I guess I'm lucky. I have a 500 polaris, [not the high output] and all I have to do cold or not is put choke on all the way, don't touch the gas and it's running at fast idle. I do have trouble keeping it running at idle when it's below 10 degrees after it's warmed up.


----------



## eyeskater (Dec 26, 2000)

I also have a 500HO unit. This winter I replaced the standard NGK plug (heat range 6) with an NGK iridium plug (heat range 5) for use during ice fishing season. Plug changing is a PITB.

Kevin


----------



## jig head (Jan 13, 2003)

I have a 2002 sportsman 500 ho it idles to slow also when cold. I will turn my idle up slightly and see how it works.


----------



## Jimbos (Nov 21, 2000)

Where do you find the heat ranges on a plug? What are the ranges? I mean is there a heat range 4 for example?


----------



## mickdrosco (Feb 20, 2002)

The heat range is embedded in the number on the plug.... To interpret, you need to get a chart from the manufacturer. Most have websites that include that info.

As an example, my old Honda Big Red uses an NGK DR8ES-L. The 8 is the heat range, and the L indicates another half step in the heat range. For NGK, the lower the number, the hotter the plug. To step to a hotter plug, I would choose a DR7ES....


----------



## mich bowmaster (Mar 2, 2002)

I PICK UP MY NEW 500 MON. THANKS FOR INFO I THINK I'LL HAVE THE DEALER TURN IN UP AND MAYBE PUT A DIFFERENT PLUG IN.


----------



## Jimbos (Nov 21, 2000)

Well, once again I couldn't get mine started after sitting for 2 weeks. I tried everything, including starting fluid, and it would run barely on the starting fluid then die. I ran out and got a hotter plug and a 2 second turn of the starter and it fired right up. Tried it the last two days, and the same thing, it run fine.

Thanks Mickdrosco, I appreciate it.


----------



## mich bowmaster (Mar 2, 2002)

I KNOW I'LL TALK TO MY DEALER NOW. THANKS FOR INFO.


----------



## outsider (Feb 16, 2002)

That stuff is rough on every thing ,
Try carb cleaner ,it works great and doesnt hurt your machine.


----------



## Jimbos (Nov 21, 2000)

Yep, I didn't feel real good about using fluid. Hopefully the hotter plug is the answer.


----------



## RJF (Feb 12, 2002)

Picked mine up last Tuesday, and headed for Lake Simcoe on Thursday. It was around zero all weekend. Started well, but had to have some throttle to keep it going, till it started to warm. Then it was fine. 
Question for the mechanics: could the hotter plug do damage? I do not run hard. I'm a 49 year old fisherman. I see most of my use under 25 or 30 MPH. My son, age 19, may be different. Really don't want a hole in the piston. I know of a few times that happened to snowmobiles, when the owner experimented with hotter plugs. This was 15 to 20 years ago. 
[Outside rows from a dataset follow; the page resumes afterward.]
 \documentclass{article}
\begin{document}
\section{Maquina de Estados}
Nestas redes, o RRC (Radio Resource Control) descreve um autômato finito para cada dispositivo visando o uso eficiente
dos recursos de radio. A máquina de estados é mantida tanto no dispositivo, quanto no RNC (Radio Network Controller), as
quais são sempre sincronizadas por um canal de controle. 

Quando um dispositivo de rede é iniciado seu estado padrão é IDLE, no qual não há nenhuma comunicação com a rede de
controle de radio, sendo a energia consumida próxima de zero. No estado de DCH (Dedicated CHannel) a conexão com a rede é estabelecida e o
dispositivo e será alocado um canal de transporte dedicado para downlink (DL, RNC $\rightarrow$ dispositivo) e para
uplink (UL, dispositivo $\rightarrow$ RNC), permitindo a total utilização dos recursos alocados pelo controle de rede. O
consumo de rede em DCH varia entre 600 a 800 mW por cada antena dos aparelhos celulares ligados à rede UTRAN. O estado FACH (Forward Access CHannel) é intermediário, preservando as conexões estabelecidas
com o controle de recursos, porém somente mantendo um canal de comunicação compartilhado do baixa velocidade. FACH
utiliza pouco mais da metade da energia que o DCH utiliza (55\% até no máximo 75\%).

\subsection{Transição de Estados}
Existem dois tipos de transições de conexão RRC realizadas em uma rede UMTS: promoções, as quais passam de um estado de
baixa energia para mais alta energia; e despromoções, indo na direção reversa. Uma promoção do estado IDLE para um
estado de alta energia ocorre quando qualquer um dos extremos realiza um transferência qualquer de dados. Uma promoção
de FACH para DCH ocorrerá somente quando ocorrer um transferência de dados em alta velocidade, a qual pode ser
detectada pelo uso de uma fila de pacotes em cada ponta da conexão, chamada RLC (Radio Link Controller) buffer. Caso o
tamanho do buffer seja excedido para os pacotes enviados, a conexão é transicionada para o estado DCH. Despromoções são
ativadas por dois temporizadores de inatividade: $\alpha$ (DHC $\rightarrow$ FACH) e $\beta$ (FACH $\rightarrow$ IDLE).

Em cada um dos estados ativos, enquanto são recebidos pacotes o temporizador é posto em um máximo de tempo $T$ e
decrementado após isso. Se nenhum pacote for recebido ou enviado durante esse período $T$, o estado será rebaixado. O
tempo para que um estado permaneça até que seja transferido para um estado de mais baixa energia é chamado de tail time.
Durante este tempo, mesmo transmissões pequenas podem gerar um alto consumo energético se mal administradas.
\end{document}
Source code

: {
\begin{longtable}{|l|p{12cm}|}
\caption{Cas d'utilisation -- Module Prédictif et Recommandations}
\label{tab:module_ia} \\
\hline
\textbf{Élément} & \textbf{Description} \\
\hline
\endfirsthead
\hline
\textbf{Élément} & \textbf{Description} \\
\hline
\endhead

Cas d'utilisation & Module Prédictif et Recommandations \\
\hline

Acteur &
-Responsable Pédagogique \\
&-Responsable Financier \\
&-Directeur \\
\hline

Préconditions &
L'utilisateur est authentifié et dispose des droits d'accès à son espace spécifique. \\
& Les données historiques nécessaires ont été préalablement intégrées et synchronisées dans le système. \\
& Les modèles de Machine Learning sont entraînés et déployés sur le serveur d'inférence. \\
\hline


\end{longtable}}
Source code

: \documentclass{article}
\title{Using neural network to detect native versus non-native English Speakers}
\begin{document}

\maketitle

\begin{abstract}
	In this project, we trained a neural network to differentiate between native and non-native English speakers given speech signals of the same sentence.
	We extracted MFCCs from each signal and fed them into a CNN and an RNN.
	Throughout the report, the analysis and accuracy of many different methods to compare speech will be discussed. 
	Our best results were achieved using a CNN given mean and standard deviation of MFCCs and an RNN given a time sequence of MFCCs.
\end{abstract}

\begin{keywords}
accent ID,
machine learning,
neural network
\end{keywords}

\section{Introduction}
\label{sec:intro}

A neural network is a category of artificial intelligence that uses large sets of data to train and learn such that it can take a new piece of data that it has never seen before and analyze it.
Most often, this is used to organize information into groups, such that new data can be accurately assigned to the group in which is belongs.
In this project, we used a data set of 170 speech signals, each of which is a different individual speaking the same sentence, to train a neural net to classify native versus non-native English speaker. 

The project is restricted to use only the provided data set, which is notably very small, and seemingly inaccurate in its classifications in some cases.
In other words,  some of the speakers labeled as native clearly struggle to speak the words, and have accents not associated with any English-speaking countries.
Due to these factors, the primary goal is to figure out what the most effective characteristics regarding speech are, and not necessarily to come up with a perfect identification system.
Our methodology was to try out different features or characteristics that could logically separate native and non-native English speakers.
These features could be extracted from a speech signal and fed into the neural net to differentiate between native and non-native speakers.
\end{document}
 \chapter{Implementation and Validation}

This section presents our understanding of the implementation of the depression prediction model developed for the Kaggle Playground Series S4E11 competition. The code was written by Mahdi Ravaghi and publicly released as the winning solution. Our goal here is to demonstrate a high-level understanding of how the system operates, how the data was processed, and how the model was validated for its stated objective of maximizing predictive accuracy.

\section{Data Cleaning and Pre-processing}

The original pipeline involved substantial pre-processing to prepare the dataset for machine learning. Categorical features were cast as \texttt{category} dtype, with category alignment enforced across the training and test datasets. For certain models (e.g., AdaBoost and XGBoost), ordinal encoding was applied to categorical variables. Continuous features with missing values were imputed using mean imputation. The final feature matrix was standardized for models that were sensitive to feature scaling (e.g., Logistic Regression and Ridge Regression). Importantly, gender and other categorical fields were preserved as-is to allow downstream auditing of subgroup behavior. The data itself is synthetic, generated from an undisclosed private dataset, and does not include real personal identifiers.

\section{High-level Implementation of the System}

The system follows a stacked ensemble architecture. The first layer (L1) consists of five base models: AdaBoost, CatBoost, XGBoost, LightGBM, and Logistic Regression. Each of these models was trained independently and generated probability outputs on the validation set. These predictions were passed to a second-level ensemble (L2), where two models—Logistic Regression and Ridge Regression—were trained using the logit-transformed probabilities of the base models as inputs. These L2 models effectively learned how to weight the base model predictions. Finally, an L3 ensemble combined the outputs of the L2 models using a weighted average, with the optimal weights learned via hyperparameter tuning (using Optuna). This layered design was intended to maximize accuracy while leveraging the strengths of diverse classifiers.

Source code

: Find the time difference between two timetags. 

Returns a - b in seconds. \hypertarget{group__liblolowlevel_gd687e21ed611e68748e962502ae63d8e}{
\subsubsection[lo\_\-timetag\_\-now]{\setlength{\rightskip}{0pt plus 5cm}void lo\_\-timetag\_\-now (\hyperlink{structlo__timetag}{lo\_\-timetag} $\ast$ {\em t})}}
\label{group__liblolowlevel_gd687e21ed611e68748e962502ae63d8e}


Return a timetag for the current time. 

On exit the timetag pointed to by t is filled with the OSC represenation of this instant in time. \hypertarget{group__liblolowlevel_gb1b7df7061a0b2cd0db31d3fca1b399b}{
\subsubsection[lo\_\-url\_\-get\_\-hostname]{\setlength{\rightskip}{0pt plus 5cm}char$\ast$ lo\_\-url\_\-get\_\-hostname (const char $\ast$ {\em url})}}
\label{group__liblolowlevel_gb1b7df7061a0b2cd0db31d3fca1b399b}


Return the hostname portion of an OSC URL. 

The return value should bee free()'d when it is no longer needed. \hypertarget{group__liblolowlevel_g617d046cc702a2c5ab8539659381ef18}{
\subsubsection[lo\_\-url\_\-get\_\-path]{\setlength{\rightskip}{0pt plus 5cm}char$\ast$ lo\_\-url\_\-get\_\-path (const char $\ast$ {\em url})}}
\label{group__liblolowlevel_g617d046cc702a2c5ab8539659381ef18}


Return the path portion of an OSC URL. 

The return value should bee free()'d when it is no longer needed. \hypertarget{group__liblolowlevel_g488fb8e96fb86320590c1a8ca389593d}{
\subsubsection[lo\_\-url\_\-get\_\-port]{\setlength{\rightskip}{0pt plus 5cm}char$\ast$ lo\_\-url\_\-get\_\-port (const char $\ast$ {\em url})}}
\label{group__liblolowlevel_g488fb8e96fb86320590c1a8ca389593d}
Guess I'm over cautious. I think the faster idle should be enough. We had two other 500 HOs at Simcoe. They idled noticeably faster than mine.

Advice?


----------



## mickdrosco (Feb 20, 2002)

I go back to the manufacturer's recommended plug as soon as it warms up outside. I too am an "old geezer" (50), who doesn't run the machine too hard, so I'm probably not putting the same stress on my big red that your son might....


----------



## Burksee (Jan 15, 2003)

A hotter plug is a good thing when its cold and your fouling out. But your correct in assuming its a bad thing over all. You dont want to "Run'er Hard" when using a hotter plug, can cause things to melt. For icefishing I would say its fine, sound like changing them are a bear on those 500 HO's, I'd look at raising the idle just high enough to get past the stalling, this will also help on the fouling out to. Another cold weather situation to consider is the oil in the engine and/or transmission. I have an older Yamaha 200 4 stroke, I don't have to change to a hotter plug but do change to a lighter oil for winter running, less resistance and turns over easier too! A call to a dealer or two may find a tech who knows a for sure cure for cold weather operation. Your owners manual may also have some suggestions?


----------